= Input data =
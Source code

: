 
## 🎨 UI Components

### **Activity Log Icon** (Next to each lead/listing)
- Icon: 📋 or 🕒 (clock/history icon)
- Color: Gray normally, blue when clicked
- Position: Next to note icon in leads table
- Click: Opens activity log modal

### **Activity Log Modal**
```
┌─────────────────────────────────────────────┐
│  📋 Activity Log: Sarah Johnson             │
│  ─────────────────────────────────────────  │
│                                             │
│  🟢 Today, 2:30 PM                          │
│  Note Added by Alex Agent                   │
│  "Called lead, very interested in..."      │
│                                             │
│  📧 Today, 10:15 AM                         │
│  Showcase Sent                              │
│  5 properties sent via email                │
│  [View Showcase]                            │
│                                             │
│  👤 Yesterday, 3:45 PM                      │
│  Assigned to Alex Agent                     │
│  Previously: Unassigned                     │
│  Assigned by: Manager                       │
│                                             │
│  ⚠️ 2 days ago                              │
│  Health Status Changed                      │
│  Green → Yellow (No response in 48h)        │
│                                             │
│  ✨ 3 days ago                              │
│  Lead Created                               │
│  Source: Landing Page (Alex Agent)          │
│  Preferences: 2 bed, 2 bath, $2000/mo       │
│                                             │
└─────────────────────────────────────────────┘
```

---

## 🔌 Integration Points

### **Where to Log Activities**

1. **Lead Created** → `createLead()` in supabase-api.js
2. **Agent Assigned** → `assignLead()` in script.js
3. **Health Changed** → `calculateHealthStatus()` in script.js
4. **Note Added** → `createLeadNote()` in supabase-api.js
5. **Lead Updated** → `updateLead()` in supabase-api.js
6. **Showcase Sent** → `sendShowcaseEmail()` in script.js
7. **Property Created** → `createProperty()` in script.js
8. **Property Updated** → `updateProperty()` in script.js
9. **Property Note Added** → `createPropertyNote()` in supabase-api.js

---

= Work to be completed =
Please report every line in the entries above that holds the string "script".

= Solution =
2. **Agent Assigned** → `assignLead()` in script.js
3. **Health Changed** → `calculateHealthStatus()` in script.js
6. **Showcase Sent** → `sendShowcaseEmail()` in script.js
7. **Property Created** → `createProperty()` in script.js
8. **Property Updated** → `updateProperty()` in script.js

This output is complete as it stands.